*Your objective*
What do the lines say from the start of the entries through the one containing "Proto-Bantu & *p"? Repeat them exactly.

** Material supplied follows **

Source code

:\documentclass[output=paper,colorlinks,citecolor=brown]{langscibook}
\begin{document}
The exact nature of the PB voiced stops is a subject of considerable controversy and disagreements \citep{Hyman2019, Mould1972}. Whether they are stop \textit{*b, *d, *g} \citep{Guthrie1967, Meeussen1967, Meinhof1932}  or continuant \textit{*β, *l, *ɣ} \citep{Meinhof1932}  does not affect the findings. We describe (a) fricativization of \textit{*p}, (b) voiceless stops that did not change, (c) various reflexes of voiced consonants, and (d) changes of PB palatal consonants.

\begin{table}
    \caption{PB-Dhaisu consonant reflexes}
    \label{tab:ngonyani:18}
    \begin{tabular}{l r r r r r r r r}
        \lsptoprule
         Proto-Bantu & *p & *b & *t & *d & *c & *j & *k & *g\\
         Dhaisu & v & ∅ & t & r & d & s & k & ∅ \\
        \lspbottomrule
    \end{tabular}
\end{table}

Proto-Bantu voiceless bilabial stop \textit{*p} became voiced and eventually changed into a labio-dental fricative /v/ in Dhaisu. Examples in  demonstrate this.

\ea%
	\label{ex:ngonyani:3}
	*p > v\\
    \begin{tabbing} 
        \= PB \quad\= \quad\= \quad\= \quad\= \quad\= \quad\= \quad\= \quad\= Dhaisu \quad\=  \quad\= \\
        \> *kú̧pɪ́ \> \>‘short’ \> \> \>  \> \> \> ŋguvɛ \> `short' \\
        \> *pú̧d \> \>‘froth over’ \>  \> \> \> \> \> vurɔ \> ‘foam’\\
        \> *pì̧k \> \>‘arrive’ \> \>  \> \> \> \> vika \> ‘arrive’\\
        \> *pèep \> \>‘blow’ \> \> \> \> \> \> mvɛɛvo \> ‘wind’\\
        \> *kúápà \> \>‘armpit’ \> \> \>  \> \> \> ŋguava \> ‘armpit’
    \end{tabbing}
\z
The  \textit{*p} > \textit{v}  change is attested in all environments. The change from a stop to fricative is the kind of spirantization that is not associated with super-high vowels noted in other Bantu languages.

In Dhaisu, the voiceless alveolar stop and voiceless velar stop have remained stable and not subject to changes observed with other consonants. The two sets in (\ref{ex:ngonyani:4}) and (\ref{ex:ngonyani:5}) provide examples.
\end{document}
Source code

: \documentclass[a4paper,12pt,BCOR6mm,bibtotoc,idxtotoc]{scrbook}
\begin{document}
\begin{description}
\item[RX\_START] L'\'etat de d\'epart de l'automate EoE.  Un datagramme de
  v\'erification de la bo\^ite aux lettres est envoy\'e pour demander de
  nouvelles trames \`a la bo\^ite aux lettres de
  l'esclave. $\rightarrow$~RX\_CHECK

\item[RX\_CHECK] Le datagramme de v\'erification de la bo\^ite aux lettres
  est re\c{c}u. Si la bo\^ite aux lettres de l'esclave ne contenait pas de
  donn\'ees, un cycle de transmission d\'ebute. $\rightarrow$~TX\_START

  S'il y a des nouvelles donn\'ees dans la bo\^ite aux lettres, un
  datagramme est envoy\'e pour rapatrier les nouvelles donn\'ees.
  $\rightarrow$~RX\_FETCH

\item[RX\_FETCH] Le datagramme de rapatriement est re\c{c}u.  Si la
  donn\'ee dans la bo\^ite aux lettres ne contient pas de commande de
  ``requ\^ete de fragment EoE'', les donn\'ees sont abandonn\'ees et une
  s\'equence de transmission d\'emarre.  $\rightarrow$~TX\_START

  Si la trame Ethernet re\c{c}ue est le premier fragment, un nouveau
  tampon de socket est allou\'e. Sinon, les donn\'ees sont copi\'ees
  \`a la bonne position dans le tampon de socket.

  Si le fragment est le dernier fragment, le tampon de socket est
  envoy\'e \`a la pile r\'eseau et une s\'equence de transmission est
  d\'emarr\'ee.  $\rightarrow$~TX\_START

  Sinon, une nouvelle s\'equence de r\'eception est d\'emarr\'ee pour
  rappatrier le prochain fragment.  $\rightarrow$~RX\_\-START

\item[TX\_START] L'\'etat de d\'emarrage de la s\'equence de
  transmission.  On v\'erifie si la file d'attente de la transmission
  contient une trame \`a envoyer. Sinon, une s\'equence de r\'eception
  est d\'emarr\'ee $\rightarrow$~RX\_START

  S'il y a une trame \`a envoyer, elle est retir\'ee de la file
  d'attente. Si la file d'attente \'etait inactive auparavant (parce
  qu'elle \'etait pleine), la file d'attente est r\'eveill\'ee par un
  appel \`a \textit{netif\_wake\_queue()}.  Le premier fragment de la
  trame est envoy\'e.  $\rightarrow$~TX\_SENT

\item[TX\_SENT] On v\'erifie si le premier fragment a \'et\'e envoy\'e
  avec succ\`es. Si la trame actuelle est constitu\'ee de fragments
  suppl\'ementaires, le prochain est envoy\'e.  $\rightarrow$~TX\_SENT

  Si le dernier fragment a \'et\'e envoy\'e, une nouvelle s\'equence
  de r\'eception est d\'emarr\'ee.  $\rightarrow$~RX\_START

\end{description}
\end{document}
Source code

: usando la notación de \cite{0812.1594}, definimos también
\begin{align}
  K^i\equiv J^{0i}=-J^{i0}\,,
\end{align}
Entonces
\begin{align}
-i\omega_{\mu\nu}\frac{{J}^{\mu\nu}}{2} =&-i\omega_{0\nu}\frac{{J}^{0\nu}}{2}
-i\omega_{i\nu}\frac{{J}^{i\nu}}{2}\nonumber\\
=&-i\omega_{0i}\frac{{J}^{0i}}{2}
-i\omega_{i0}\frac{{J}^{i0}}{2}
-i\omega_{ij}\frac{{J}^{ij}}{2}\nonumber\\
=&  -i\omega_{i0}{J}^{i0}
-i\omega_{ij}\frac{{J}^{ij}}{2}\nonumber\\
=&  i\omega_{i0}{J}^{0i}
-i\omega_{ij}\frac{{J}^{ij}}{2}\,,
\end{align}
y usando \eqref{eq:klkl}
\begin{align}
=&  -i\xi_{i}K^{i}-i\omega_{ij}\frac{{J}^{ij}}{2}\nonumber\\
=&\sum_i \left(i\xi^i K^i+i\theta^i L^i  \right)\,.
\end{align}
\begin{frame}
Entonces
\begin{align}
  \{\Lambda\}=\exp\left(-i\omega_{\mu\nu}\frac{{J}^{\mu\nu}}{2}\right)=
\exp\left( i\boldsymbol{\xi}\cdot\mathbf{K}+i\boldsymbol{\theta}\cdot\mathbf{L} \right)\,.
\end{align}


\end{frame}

** End of Material supplied **

*Task response*
Source code

:\documentclass[output=paper,colorlinks,citecolor=brown]{langscibook}
\begin{document}
The exact nature of the PB voiced stops is a subject of considerable controversy and disagreements \citep{Hyman2019, Mould1972}. Whether they are stop \textit{*b, *d, *g} \citep{Guthrie1967, Meeussen1967, Meinhof1932}  or continuant \textit{*β, *l, *ɣ} \citep{Meinhof1932}  does not affect the findings. We describe (a) fricativization of \textit{*p}, (b) voiceless stops that did not change, (c) various reflexes of voiced consonants, and (d) changes of PB palatal consonants.

\begin{table}
    \caption{PB-Dhaisu consonant reflexes}
    \label{tab:ngonyani:18}
    \begin{tabular}{l r r r r r r r r}
        \lsptoprule
         Proto-Bantu & *p & *b & *t & *d & *c & *j & *k & *g\\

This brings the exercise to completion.